Enquanto o governo alega legítima defesa diante de um homem armado, a família de Pretti e vídeos de transeuntes pintam o retrato de um cidadão exercendo sua vigilância cívica, segurando nada além de um telefone celular.
Fuck #ICE. They just murdered another person in Minneapolis. Multiple ICE officers were on top of 1 man. They could’ve just detained the man, yet, they decided to kill him in cold blood. They even pistol whipped him too right before killing him.#Minnesota #Minneapolisprotests pic.twitter.com/53nC7QL9jm
— Big Bro (@BigBro06696271) January 24, 2026
Logo após o crime, o presidente Donald Trump divulgou informações dando conta de que o enfermeiro estava armado e atacou os agentes federais, endossando a versão da equipe do ICE.

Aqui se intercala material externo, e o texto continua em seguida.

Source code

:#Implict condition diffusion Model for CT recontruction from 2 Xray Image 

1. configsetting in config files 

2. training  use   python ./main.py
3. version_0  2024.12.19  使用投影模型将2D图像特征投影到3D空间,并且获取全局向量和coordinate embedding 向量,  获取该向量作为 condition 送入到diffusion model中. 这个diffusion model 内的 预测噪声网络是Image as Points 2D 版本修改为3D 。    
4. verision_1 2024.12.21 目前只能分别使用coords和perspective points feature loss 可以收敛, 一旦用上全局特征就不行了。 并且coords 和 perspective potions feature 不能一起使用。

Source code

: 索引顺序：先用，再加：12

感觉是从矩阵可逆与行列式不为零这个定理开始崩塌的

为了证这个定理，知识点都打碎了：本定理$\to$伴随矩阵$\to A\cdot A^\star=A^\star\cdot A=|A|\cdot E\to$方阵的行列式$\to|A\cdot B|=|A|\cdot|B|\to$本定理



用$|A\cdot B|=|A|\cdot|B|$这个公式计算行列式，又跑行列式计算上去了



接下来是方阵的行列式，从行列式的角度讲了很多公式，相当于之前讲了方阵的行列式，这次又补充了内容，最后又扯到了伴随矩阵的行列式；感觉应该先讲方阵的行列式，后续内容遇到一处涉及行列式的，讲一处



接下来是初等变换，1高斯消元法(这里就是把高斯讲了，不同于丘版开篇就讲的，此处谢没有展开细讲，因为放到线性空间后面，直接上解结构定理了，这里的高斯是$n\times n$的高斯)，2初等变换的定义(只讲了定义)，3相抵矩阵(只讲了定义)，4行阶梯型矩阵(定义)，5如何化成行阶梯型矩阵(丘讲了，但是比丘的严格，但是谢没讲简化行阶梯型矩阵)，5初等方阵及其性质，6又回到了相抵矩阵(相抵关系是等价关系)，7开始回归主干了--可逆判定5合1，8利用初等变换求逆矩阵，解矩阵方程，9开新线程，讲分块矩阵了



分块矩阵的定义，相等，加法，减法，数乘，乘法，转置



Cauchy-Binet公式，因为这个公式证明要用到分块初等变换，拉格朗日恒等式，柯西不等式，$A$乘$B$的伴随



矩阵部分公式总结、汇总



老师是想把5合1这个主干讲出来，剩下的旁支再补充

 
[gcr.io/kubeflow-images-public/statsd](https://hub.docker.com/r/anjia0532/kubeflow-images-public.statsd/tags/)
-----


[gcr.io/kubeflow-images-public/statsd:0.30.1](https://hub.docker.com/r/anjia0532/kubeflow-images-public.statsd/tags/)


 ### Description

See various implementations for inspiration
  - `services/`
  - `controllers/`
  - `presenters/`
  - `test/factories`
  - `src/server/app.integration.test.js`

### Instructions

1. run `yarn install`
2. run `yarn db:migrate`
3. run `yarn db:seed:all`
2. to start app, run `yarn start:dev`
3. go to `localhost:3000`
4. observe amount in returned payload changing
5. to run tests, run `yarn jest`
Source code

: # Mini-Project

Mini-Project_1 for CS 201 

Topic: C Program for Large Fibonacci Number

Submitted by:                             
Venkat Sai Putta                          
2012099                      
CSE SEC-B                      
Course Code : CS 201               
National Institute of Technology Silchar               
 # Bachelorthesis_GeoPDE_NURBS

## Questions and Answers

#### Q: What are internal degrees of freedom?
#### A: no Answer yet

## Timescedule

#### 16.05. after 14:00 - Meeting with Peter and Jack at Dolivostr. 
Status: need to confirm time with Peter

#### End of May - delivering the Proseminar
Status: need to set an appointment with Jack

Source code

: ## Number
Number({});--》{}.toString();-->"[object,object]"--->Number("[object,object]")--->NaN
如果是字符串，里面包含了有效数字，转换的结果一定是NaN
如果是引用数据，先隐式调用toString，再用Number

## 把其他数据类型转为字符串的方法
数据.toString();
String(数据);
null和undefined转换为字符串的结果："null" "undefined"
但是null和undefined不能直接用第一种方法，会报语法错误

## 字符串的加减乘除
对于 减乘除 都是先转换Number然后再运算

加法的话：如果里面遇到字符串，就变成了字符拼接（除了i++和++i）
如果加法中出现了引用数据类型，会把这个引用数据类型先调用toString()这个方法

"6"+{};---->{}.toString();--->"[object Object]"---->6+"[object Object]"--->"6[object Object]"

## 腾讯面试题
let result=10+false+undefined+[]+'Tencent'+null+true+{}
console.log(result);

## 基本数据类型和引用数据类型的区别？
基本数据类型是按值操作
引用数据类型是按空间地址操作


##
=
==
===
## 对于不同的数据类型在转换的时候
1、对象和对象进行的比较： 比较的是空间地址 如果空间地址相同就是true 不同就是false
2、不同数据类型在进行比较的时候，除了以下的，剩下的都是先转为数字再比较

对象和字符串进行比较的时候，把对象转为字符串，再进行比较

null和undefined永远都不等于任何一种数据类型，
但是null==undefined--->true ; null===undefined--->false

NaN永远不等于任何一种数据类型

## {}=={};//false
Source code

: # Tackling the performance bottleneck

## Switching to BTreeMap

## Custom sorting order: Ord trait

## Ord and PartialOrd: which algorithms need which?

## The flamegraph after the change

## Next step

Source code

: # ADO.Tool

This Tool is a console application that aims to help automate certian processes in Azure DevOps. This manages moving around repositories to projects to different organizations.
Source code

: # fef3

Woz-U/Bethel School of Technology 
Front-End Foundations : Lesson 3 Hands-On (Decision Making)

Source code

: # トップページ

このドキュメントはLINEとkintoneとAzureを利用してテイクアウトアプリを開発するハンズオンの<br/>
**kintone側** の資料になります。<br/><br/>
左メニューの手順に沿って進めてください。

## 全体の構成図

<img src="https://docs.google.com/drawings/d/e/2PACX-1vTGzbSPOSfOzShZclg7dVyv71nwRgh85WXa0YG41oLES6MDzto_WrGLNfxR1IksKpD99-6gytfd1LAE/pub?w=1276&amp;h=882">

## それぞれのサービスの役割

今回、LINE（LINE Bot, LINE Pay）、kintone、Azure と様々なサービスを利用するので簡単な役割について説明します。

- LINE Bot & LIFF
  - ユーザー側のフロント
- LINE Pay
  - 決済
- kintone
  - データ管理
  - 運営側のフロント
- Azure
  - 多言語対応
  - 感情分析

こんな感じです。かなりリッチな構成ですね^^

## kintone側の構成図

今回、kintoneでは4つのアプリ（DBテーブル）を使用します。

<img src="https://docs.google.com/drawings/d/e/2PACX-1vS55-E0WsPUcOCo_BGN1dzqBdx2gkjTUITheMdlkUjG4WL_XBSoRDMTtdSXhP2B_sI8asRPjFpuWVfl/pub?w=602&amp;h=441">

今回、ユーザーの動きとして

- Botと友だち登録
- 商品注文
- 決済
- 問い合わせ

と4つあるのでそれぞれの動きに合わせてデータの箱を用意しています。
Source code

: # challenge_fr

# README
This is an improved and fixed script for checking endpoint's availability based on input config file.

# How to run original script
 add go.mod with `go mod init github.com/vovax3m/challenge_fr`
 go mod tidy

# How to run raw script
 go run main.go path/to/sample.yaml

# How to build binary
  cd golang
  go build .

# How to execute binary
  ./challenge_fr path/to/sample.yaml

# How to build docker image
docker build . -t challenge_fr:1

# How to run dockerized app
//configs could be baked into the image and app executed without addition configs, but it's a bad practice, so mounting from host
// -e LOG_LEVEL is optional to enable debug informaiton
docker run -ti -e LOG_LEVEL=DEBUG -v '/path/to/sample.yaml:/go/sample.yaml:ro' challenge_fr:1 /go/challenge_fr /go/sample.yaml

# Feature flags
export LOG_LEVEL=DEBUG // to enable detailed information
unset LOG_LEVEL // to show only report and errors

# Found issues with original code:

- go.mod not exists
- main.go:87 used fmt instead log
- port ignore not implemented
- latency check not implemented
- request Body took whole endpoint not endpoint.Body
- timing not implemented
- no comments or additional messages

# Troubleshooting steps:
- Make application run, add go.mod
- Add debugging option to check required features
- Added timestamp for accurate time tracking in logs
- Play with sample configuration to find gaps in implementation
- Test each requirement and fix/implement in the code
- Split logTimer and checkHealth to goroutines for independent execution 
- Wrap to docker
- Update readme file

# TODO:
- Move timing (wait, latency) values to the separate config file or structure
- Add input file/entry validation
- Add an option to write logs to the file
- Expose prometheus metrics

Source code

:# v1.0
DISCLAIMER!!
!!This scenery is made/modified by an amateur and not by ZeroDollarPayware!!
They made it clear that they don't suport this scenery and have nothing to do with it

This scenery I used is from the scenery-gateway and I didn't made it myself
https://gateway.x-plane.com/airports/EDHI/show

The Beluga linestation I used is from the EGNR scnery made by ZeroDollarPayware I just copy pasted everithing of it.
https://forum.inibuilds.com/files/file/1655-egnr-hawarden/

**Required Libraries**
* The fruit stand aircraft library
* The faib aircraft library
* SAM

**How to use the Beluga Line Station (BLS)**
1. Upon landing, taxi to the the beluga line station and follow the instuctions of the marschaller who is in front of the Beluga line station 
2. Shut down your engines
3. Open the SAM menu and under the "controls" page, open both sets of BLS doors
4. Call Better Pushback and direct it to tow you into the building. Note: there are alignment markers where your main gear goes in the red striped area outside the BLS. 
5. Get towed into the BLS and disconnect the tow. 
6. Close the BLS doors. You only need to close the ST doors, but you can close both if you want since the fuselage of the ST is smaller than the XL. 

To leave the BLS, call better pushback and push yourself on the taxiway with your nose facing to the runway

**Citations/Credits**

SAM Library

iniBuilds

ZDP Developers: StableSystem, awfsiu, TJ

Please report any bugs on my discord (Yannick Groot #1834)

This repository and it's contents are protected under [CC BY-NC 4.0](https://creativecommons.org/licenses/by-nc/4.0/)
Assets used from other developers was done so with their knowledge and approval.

O caso agora segue para uma revisão do Departamento de Justiça, que deve avaliar se houve violação dos direitos civis e se a conduta do grupo de agentes seguiu os protocolos de escalonamento de força.
Entre a UTI e o Ativismo
Pretti, de 37 anos, não era um estranho às tensões políticas de Minneapolis. Cidadão americano nato e formado pela Universidade de Minnesota, ele dividia seu tempo entre os turnos exaustivos no hospital e o ativismo nas ruas. Seus pais, Susan e Michael Pretti, o descreveram como um homem movido por um profundo senso de justiça social, perturbado pelas recentes táticas de imigração que ele considerava desumanas.
“Ele amava este país, mas não gostava do que estavam fazendo com ele”, afirmou Susan Pretti, mencionando o descontentamento do filho com o retrocesso de políticas ambientais e humanitárias. Registros mostram que ele não possuía antecedentes criminais, sendo descrito por vizinhos como um morador solícito que, certa vez, deu uma gorjeta de US$ 100 a um trabalhador latino como gesto de solidariedade.
A Discrepância das Provas
O núcleo da investigação jurídica reside na discrepância entre o relatório oficial e as evidências digitais:
- A Versão Oficial: O DHS afirma que Pretti portava uma pistola 9 mm e se aproximou de forma ameaçadora. Embora possuísse licença para porte velado, amigos afirmam que ele raramente levava a arma para as ruas, preferindo usá-la em estandes de tiro.
- As Evidências de Vídeo: Gravações de testemunhas capturaram os momentos finais de Pretti. Em nenhum dos ângulos divulgados até agora é possível avistar uma arma de fogo; em vez disso, o enfermeiro aparece filmando a ação policial.
Implicações para o Grupo Envolvido
O agente que efetuou os disparos foi afastado das funções de campo enquanto a Unidade de Responsabilidade Profissional do DHS conduz o inquérito. Juridicamente, o grupo de agentes enfrenta um escrutínio rigoroso sobre a necessidade da operação em um bairro residencial e a justificativa para o uso de força letal contra um indivíduo que, segundo testemunhas, agia como observador.
Especialistas em direitos civis apontam que a morte de Pretti ocorre em um momento de “hiper-vigilância” federal. Ele já havia participado de vigílias pela morte de Renee Good, outra vítima de operações de imigração em janeiro, o que sugere que ele estava no local do incidente para documentar possíveis abusos.
Uma Trajetória Interrompida
A ex-mulher de Pretti, em entrevista, observou que ele era um homem de convicções firmes, mas nunca fisicamente agressivo. “Ele discutia com a polícia, ele usava a voz dele”, disse ela. “Mas ele acreditava no sistema democrático.”
No prédio onde morava sozinho, a cerca de três quilômetros de onde tombou, o clima é de luto. Vizinhos recordam de um homem que ajudava a detectar vazamentos de gás e que lamentou profundamente a perda de seu cachorro de estimação um ano antes. Para a comunidade de Minneapolis, a morte de Pretti é mais do que uma estatística policial; é o desaparecimento de um cuidador de veteranos que, ironicamente, morreu em um confronto com os mesmos oficiais que juraram proteger o país que ele amava.